• **What you have to do**
The listing below should be reproduced exactly, with the pictures omitted.

• **Listed entries**
..........

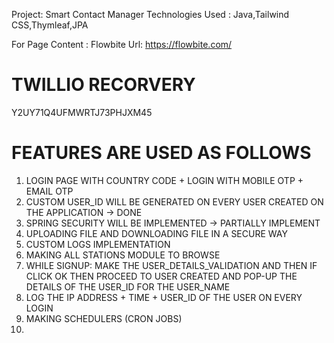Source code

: Project: Smart Contact Manager
Technologies Used : Java,Tailwind CSS,Thymleaf,JPA

For Page Content : Flowbite Url: https://flowbite.com/


# TWILLIO RECORVERY 
Y2UY71Q4UFMWRTJ73PHJXM45




# FEATURES ARE USED AS FOLLOWS
1. LOGIN PAGE WITH COUNTRY CODE + LOGIN WITH MOBILE OTP + EMAIL OTP
2. CUSTOM USER_ID WILL BE GENERATED ON EVERY USER CREATED ON THE APPLICATION -> DONE
3. SPRING SECURITY WILL BE IMPLEMENTED -> PARTIALLY IMPLEMENT
4. UPLOADING FILE AND DOWNLOADING FILE IN A SECURE WAY
5. CUSTOM LOGS IMPLEMENTATION
6. MAKING ALL STATIONS MODULE TO BROWSE 
7. WHILE SIGNUP: MAKE THE USER_DETAILS_VALIDATION AND THEN IF CLICK OK THEN PROCEED TO USER CREATED AND POP-UP THE DETAILS 
   OF THE USER_ID FOR THE USER_NAME
8. LOG THE IP ADDRESS + TIME + USER_ID OF THE USER ON EVERY LOGIN 
9. MAKING SCHEDULERS (CRON JOBS)
10. 

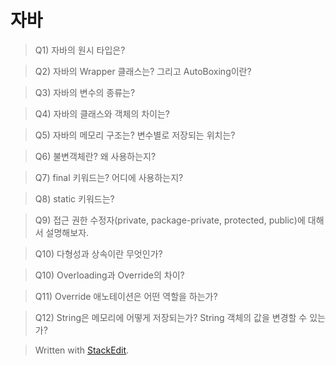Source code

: # 자바 

>Q1) 자바의 원시 타입은? 

>Q2) 자바의 Wrapper 클래스는? 그리고 AutoBoxing이란?

>Q3) 자바의 변수의 종류는? 

>Q4) 자바의 클래스와 객체의 차이는? 

>Q5) 자바의 메모리 구조는? 변수별로 저장되는 위치는?

>Q6) 불변객체란? 왜 사용하는지?

>Q7) final 키워드는? 어디에 사용하는지?

>Q8) static 키워드는? 

>Q9) 접근 권한 수정자(private, package-private, protected, public)에 대해서 설명해보자.

>Q10) 다형성과 상속이란 무엇인가?

>Q10) Overloading과 Override의 차이?

>Q11) Override 애노테이션은 어떤 역할을 하는가? 

>Q12) String은 메모리에 어떻게 저장되는가? String 객체의 값을 변경할 수 있는가?

> Written with [StackEdit](https://stackedit.io/).
<!--stackedit_data:
eyJoaXN0b3J5IjpbNjY3NzMxMzE4LDEwNzI0MzAwNDVdfQ==
-->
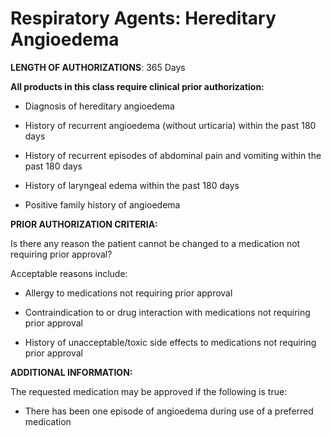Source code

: # Respiratory Agents: Hereditary Angioedema

**LENGTH OF AUTHORIZATIONS**:  365 Days

**All products in this class require clinical prior authorization:**

- Diagnosis of hereditary angioedema

- History of recurrent angioedema (without urticaria) within the past 180 days

- History of recurrent episodes of abdominal pain and vomiting within the past 180 days

- History of laryngeal edema within the past 180 days

- Positive family history of angioedema

**PRIOR AUTHORIZATION CRITERIA:**

Is there any reason the patient cannot be changed to a medication not requiring prior approval?

Acceptable reasons include:

- Allergy to medications not requiring prior approval

- Contraindication to or drug interaction with medications not requiring prior approval

- History of unacceptable/toxic side effects to medications not requiring prior approval

**ADDITIONAL INFORMATION:**

The requested medication may be approved if the following is true:

- There has been one episode of angioedema during use of a preferred medication
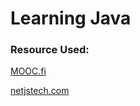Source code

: # Learning Java
### Resource Used: 
[MOOC.fi](https://mooc.fi/en)

[netjstech.com](https://www.netjstech.com)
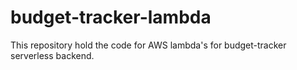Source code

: # budget-tracker-lambda

This repository hold the code for AWS lambda's for budget-tracker serverless backend.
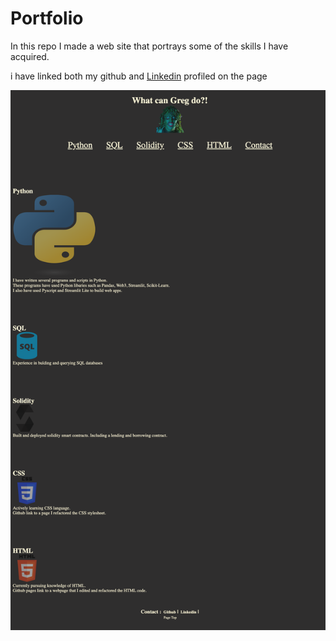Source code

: # Portfolio
 
In this repo I made a web site that portrays some of the skills I have acquired.<br>

i have linked both my github and [Linkedin]("https://www.linkedin.com/in/greg-stevenson-422931a9/") profiled on the page

[![screenshot](./resources/images/Screenshot.png)](https://olegreg762.github.io/Full_Stack_Portfolio/
)
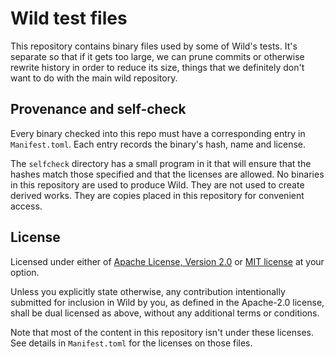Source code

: # Wild test files

This repository contains binary files used by some of Wild's tests. It's
separate so that if it gets too large, we can prune commits or otherwise
rewrite history in order to reduce its size, things that we definitely don't
want to do with the main wild repository.

## Provenance and self-check
Every binary checked into this repo must have a corresponding entry in `Manifest.toml`.
Each entry records the binary's hash, name and license.

The `selfcheck` directory has a small program in it that will ensure that the hashes match those specified and that the licenses are allowed.
No binaries in this repository are used to produce Wild.
They are not used to create derived works.
They are copies placed in this repository for convenient access.

## License

Licensed under either of [Apache License, Version 2.0](LICENSE-APACHE) or [MIT license](LICENSE-MIT)
at your option.

Unless you explicitly state otherwise, any contribution intentionally submitted for inclusion in
Wild by you, as defined in the Apache-2.0 license, shall be dual licensed as above, without any
additional terms or conditions.

Note that most of the content in this repository isn't under these licenses.
See details in `Manifest.toml` for the licenses on those files.
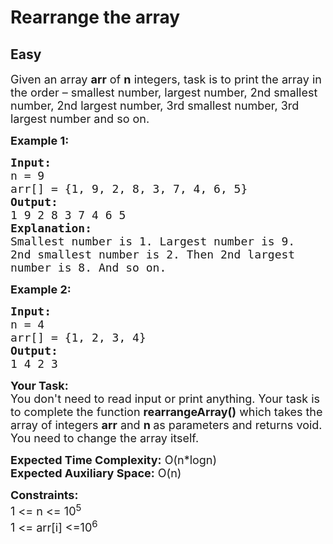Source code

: # Rearrange the array
## Easy
<div class="problem-statement">
                <p></p><p><span style="font-size:18px">Given an array <strong>arr</strong>&nbsp;of <strong>n</strong> integers, task is to print the array in the order – smallest number, largest number, 2nd smallest number, 2nd largest number, 3rd smallest number, 3rd largest number and so on.</span></p>

<p><span style="font-size:18px"><strong>Example 1:</strong></span></p>

<pre><span style="font-size:18px"><strong>Input:
</strong>n = 9
arr[] = {1, 9, 2, 8, 3, 7, 4, 6, 5}
<strong>Output:
</strong>1 9 2 8 3 7 4 6 5
<strong>Explanation:
</strong>Smallest number is 1. Largest number is 9. 
2nd smallest number is 2. Then 2nd largest
number is 8. And so on.
</span></pre>

<p><span style="font-size:18px"><strong>Example 2:</strong></span></p>

<pre><span style="font-size:18px"><strong>Input:
</strong>n = 4
arr[] = {1, 2, 3, 4}
<strong>Output:
</strong>1 4 2 3
</span></pre>

<p><span style="font-size:18px"><strong>Your Task:</strong><br>
You don't need to read input or print anything. Your task is to complete the function&nbsp;<strong>rearrangeArray()</strong>&nbsp;which takes the array of integers&nbsp;<strong>arr</strong>&nbsp;and&nbsp;<strong>n&nbsp;</strong>as parameters and returns void. You need to change the array itself.</span></p>

<p><span style="font-size:18px"><strong>Expected Time Complexity:</strong>&nbsp;O(n*logn)<br>
<strong>Expected Auxiliary Space:</strong>&nbsp;O(n)</span></p>

<p><span style="font-size:18px"><strong>Constraints:&nbsp;</strong><br>
1 &lt;= n&nbsp;&lt;= 10<sup>5</sup><br>
1 &lt;= arr[i] &lt;=10<sup>6</sup></span></p>

<p>&nbsp;</p>
 <p></p>
            </div>
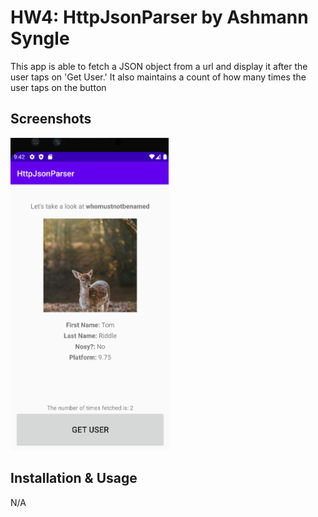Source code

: # HW4: HttpJsonParser by Ashmann Syngle

This app is able to fetch a JSON object from a url and display it after the user taps on 'Get User.' It also maintains a count of how many times the user taps on the button

## Screenshots
<img src="./screenshot1.png" alt="Screenshot of home screen" height="500" />


## Installation & Usage
N/A 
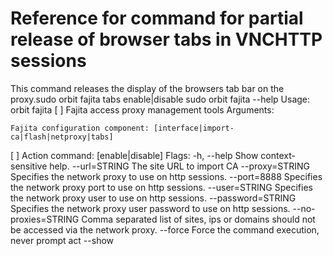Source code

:# Reference for command for partial release of browser tabs in VNCHTTP sessions 

This command releases the display of the browsers tab bar on the proxy.sudo orbit fajita tabs enable|disable
sudo orbit fajita --help
Usage: orbit fajita 
 [
]
Fajita access proxy management tools
Arguments:
  
    Fajita configuration component: [interface|import-ca|flash|netproxy|tabs]
  [
]     Action command: [enable|disable]
Flags:
  -h, --help                 Show context-sensitive help.
      --url=STRING           The site URL to import CA
      --proxy=STRING         Specifies the network proxy to use on http sessions.
      --port=8888            Specifies the network proxy port to use on http sessions.
      --user=STRING          Specifies the network proxy user to use on http sessions.
      --password=STRING      Specifies the network proxy user password to use on http sessions.
      --no-proxies=STRING    Comma separated list of sites, ips or domains should not be accessed via the network proxy.
      --force                Force the command execution, never prompt
act
  --show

..........

• **Solution for this exercise**
Source code

: Project: Smart Contact Manager
Technologies Used : Java,Tailwind CSS,Thymleaf,JPA

For Page Content : Flowbite Url: https://flowbite.com/


# TWILLIO RECORVERY 
Y2UY71Q4UFMWRTJ73PHJXM45




# FEATURES ARE USED AS FOLLOWS
1. LOGIN PAGE WITH COUNTRY CODE + LOGIN WITH MOBILE OTP + EMAIL OTP
2. CUSTOM USER_ID WILL BE GENERATED ON EVERY USER CREATED ON THE APPLICATION -> DONE
3. SPRING SECURITY WILL BE IMPLEMENTED -> PARTIALLY IMPLEMENT
4. UPLOADING FILE AND DOWNLOADING FILE IN A SECURE WAY
5. CUSTOM LOGS IMPLEMENTATION
6. MAKING ALL STATIONS MODULE TO BROWSE 
7. WHILE SIGNUP: MAKE THE USER_DETAILS_VALIDATION AND THEN IF CLICK OK THEN PROCEED TO USER CREATED AND POP-UP THE DETAILS 
   OF THE USER_ID FOR THE USER_NAME
8. LOG THE IP ADDRESS + TIME + USER_ID OF THE USER ON EVERY LOGIN 
9. MAKING SCHEDULERS (CRON JOBS)
10. 

Source code

: # 자바 

>Q1) 자바의 원시 타입은? 

>Q2) 자바의 Wrapper 클래스는? 그리고 AutoBoxing이란?

>Q3) 자바의 변수의 종류는? 

>Q4) 자바의 클래스와 객체의 차이는? 

>Q5) 자바의 메모리 구조는? 변수별로 저장되는 위치는?

>Q6) 불변객체란? 왜 사용하는지?

>Q7) final 키워드는? 어디에 사용하는지?

>Q8) static 키워드는? 

>Q9) 접근 권한 수정자(private, package-private, protected, public)에 대해서 설명해보자.

>Q10) 다형성과 상속이란 무엇인가?

>Q10) Overloading과 Override의 차이?

>Q11) Override 애노테이션은 어떤 역할을 하는가? 

>Q12) String은 메모리에 어떻게 저장되는가? String 객체의 값을 변경할 수 있는가?

> Written with [StackEdit](https://stackedit.io/).
<!--stackedit_data:
eyJoaXN0b3J5IjpbNjY3NzMxMzE4LDEwNzI0MzAwNDVdfQ==
-->
Source code

: # Respiratory Agents: Hereditary Angioedema

**LENGTH OF AUTHORIZATIONS**:  365 Days

**All products in this class require clinical prior authorization:**

- Diagnosis of hereditary angioedema

- History of recurrent angioedema (without urticaria) within the past 180 days

- History of recurrent episodes of abdominal pain and vomiting within the past 180 days

- History of laryngeal edema within the past 180 days

- Positive family history of angioedema

**PRIOR AUTHORIZATION CRITERIA:**

Is there any reason the patient cannot be changed to a medication not requiring prior approval?

Acceptable reasons include:

- Allergy to medications not requiring prior approval

- Contraindication to or drug interaction with medications not requiring prior approval

- History of unacceptable/toxic side effects to medications not requiring prior approval

**ADDITIONAL INFORMATION:**

The requested medication may be approved if the following is true:

- There has been one episode of angioedema during use of a preferred medication
Source code

: # Learning Java
### Resource Used: 
[MOOC.fi](https://mooc.fi/en)

[netjstech.com](https://www.netjstech.com)
Source code

: # budget-tracker-lambda

This repository hold the code for AWS lambda's for budget-tracker serverless backend.
Source code

: # Portfolio
 
In this repo I made a web site that portrays some of the skills I have acquired.<br>

i have linked both my github and [Linkedin]("https://www.linkedin.com/in/greg-stevenson-422931a9/") profiled on the page

[![screenshot](./resources/images/Screenshot.png)](https://olegreg762.github.io/Full_Stack_Portfolio/
)
Source code

: # Wild test files

This repository contains binary files used by some of Wild's tests. It's
separate so that if it gets too large, we can prune commits or otherwise
rewrite history in order to reduce its size, things that we definitely don't
want to do with the main wild repository.

## Provenance and self-check
Every binary checked into this repo must have a corresponding entry in `Manifest.toml`.
Each entry records the binary's hash, name and license.

The `selfcheck` directory has a small program in it that will ensure that the hashes match those specified and that the licenses are allowed.
No binaries in this repository are used to produce Wild.
They are not used to create derived works.
They are copies placed in this repository for convenient access.

## License

Licensed under either of [Apache License, Version 2.0](LICENSE-APACHE) or [MIT license](LICENSE-MIT)
at your option.

Unless you explicitly state otherwise, any contribution intentionally submitted for inclusion in
Wild by you, as defined in the Apache-2.0 license, shall be dual licensed as above, without any
additional terms or conditions.

Note that most of the content in this repository isn't under these licenses.
See details in `Manifest.toml` for the licenses on those files.
Source code

: # Rearrange the array
## Easy
<div class="problem-statement">
                <p></p><p><span style="font-size:18px">Given an array <strong>arr</strong>&nbsp;of <strong>n</strong> integers, task is to print the array in the order – smallest number, largest number, 2nd smallest number, 2nd largest number, 3rd smallest number, 3rd largest number and so on.</span></p>

<p><span style="font-size:18px"><strong>Example 1:</strong></span></p>

<pre><span style="font-size:18px"><strong>Input:
</strong>n = 9
arr[] = {1, 9, 2, 8, 3, 7, 4, 6, 5}
<strong>Output:
</strong>1 9 2 8 3 7 4 6 5
<strong>Explanation:
</strong>Smallest number is 1. Largest number is 9. 
2nd smallest number is 2. Then 2nd largest
number is 8. And so on.
</span></pre>

<p><span style="font-size:18px"><strong>Example 2:</strong></span></p>

<pre><span style="font-size:18px"><strong>Input:
</strong>n = 4
arr[] = {1, 2, 3, 4}
<strong>Output:
</strong>1 4 2 3
</span></pre>

<p><span style="font-size:18px"><strong>Your Task:</strong><br>
You don't need to read input or print anything. Your task is to complete the function&nbsp;<strong>rearrangeArray()</strong>&nbsp;which takes the array of integers&nbsp;<strong>arr</strong>&nbsp;and&nbsp;<strong>n&nbsp;</strong>as parameters and returns void. You need to change the array itself.</span></p>

<p><span style="font-size:18px"><strong>Expected Time Complexity:</strong>&nbsp;O(n*logn)<br>
<strong>Expected Auxiliary Space:</strong>&nbsp;O(n)</span></p>

<p><span style="font-size:18px"><strong>Constraints:&nbsp;</strong><br>
1 &lt;= n&nbsp;&lt;= 10<sup>5</sup><br>
1 &lt;= arr[i] &lt;=10<sup>6</sup></span></p>

<p>&nbsp;</p>
 <p></p>
            </div>
Source code

: # HW4: HttpJsonParser by Ashmann Syngle

This app is able to fetch a JSON object from a url and display it after the user taps on 'Get User.' It also maintains a count of how many times the user taps on the button

## Screenshots
<img src="./screenshot1.png" alt="Screenshot of home screen" height="500" />


## Installation & Usage
N/A 
Source code

:# Reference for command for partial release of browser tabs in VNCHTTP sessions 

This command releases the display of the browsers tab bar on the proxy.sudo orbit fajita tabs enable|disable
sudo orbit fajita --help
Usage: orbit fajita 
 [
]
Fajita access proxy management tools
Arguments:
  
    Fajita configuration component: [interface|import-ca|flash|netproxy|tabs]
  [
]     Action command: [enable|disable]
Flags:
  -h, --help                 Show context-sensitive help.
      --url=STRING           The site URL to import CA
      --proxy=STRING         Specifies the network proxy to use on http sessions.
      --port=8888            Specifies the network proxy port to use on http sessions.
      --user=STRING          Specifies the network proxy user to use on http sessions.
      --password=STRING      Specifies the network proxy user password to use on http sessions.
      --no-proxies=STRING    Comma separated list of sites, ips or domains should not be accessed via the network proxy.
      --force                Force the command execution, never prompt
act
  --show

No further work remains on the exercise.